Omit every picture. Return all other data as it stands.
▼
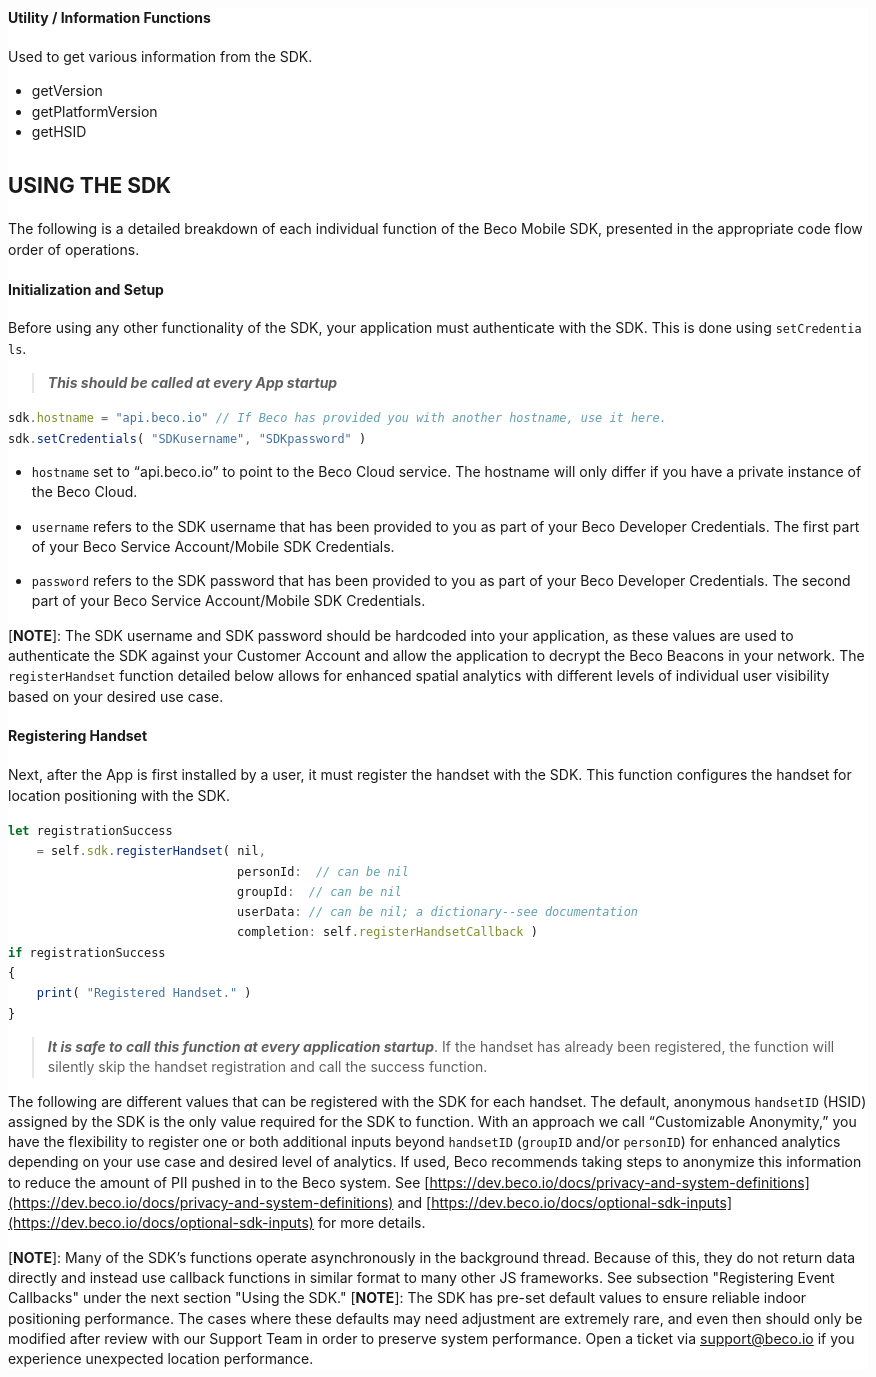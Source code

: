 #### Utility / Information Functions
Used to get various information from the SDK.

* getVersion
* getPlatformVersion
* getHSID

## **USING THE SDK**
The following is a detailed breakdown of each individual function of the Beco Mobile SDK, presented in the appropriate code flow order of operations.

#### Initialization and Setup
Before using any other functionality of the SDK, your application must authenticate with the SDK. This is done using `setCredentials`.

>***This should be called at every App startup***

```javascript
sdk.hostname = "api.beco.io" // If Beco has provided you with another hostname, use it here.
sdk.setCredentials( "SDKusername", "SDKpassword" )
```

* `hostname` set to “api.beco.io” to point to the Beco Cloud service. The hostname will only differ if you have a private instance of the Beco Cloud.

* `username` refers to the SDK username that has been provided to you as part of your Beco Developer Credentials. The first part of your Beco Service Account/Mobile SDK Credentials.

* `password` refers to the SDK password that has been provided to you as part of your Beco Developer Credentials. The second part of your Beco Service Account/Mobile SDK Credentials.

[**NOTE**]: The SDK username and SDK password should be hardcoded into your application, as these values are used to authenticate the SDK against your Customer Account and allow the application to decrypt the Beco Beacons in your network. The `registerHandset` function detailed below allows for enhanced spatial analytics with different levels of individual user visibility based on your desired use case.

#### Registering Handset
Next, after the App is first installed by a user, it must register the handset with the SDK. This function configures the handset for location positioning with the SDK.

```javascript
let registrationSuccess
    = self.sdk.registerHandset( nil,
                                personId:  // can be nil
                                groupId:  // can be nil
                                userData: // can be nil; a dictionary--see documentation
                                completion: self.registerHandsetCallback )
if registrationSuccess
{
    print( "Registered Handset." )
}
```

>***It is safe to call this function at every application startup***. If the handset has already been registered, the function will silently skip the handset registration and call the success function.

The following are different values that can be registered with the SDK for each handset. The default, anonymous `handsetID` (HSID) assigned by the SDK is the only value required for the SDK to function. With an approach we call “Customizable Anonymity,” you have the flexibility to register one or both additional inputs beyond `handsetID` (`groupID` and/or `personID`) for enhanced analytics depending on your use case and desired level of analytics. If used, Beco recommends taking steps to anonymize this information to reduce the amount of PII pushed in to the Beco system. See [https://dev.beco.io/docs/privacy-and-system-definitions](https://dev.beco.io/docs/privacy-and-system-definitions) and [https://dev.beco.io/docs/optional-sdk-inputs](https://dev.beco.io/docs/optional-sdk-inputs) for more details.


[**NOTE**]: Many of the SDK’s functions operate asynchronously in the background thread. Because of this, they do not return data directly and instead use callback functions in similar format to many other JS frameworks. See subsection "Registering Event Callbacks" under the next section "Using the SDK."
[**NOTE**]: The SDK has pre-set default values to ensure reliable indoor positioning performance. The cases where these defaults may need adjustment are extremely rare, and even then should only be modified after review with our Support Team in order to preserve system performance. Open a ticket via [support@beco.io](support@beco.io) if you experience unexpected location performance.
▲
→ **Written response**:
Source code

: #### Utility / Information Functions
Used to get various information from the SDK.

* getVersion
* getPlatformVersion
* getHSID

## **USING THE SDK**
The following is a detailed breakdown of each individual function of the Beco Mobile SDK, presented in the appropriate code flow order of operations.

#### Initialization and Setup
Before using any other functionality of the SDK, your application must authenticate with the SDK. This is done using `setCredentials`.

>***This should be called at every App startup***

```javascript
sdk.hostname = "api.beco.io" // If Beco has provided you with another hostname, use it here.
sdk.setCredentials( "SDKusername", "SDKpassword" )
```

* `hostname` set to “api.beco.io” to point to the Beco Cloud service. The hostname will only differ if you have a private instance of the Beco Cloud.

* `username` refers to the SDK username that has been provided to you as part of your Beco Developer Credentials. The first part of your Beco Service Account/Mobile SDK Credentials.

* `password` refers to the SDK password that has been provided to you as part of your Beco Developer Credentials. The second part of your Beco Service Account/Mobile SDK Credentials.

[**NOTE**]: The SDK username and SDK password should be hardcoded into your application, as these values are used to authenticate the SDK against your Customer Account and allow the application to decrypt the Beco Beacons in your network. The `registerHandset` function detailed below allows for enhanced spatial analytics with different levels of individual user visibility based on your desired use case.

#### Registering Handset
Next, after the App is first installed by a user, it must register the handset with the SDK. This function configures the handset for location positioning with the SDK.

```javascript
let registrationSuccess
    = self.sdk.registerHandset( nil,
                                personId:  // can be nil
                                groupId:  // can be nil
                                userData: // can be nil; a dictionary--see documentation
                                completion: self.registerHandsetCallback )
if registrationSuccess
{
    print( "Registered Handset." )
}
```

>***It is safe to call this function at every application startup***. If the handset has already been registered, the function will silently skip the handset registration and call the success function.

The following are different values that can be registered with the SDK for each handset. The default, anonymous `handsetID` (HSID) assigned by the SDK is the only value required for the SDK to function. With an approach we call “Customizable Anonymity,” you have the flexibility to register one or both additional inputs beyond `handsetID` (`groupID` and/or `personID`) for enhanced analytics depending on your use case and desired level of analytics. If used, Beco recommends taking steps to anonymize this information to reduce the amount of PII pushed in to the Beco system. See [https://dev.beco.io/docs/privacy-and-system-definitions](https://dev.beco.io/docs/privacy-and-system-definitions) and [https://dev.beco.io/docs/optional-sdk-inputs](https://dev.beco.io/docs/optional-sdk-inputs) for more details.


[**NOTE**]: Many of the SDK’s functions operate asynchronously in the background thread. Because of this, they do not return data directly and instead use callback functions in similar format to many other JS frameworks. See subsection "Registering Event Callbacks" under the next section "Using the SDK."
[**NOTE**]: The SDK has pre-set default values to ensure reliable indoor positioning performance. The cases where these defaults may need adjustment are extremely rare, and even then should only be modified after review with our Support Team in order to preserve system performance. Open a ticket via [support@beco.io](support@beco.io) if you experience unexpected location performance.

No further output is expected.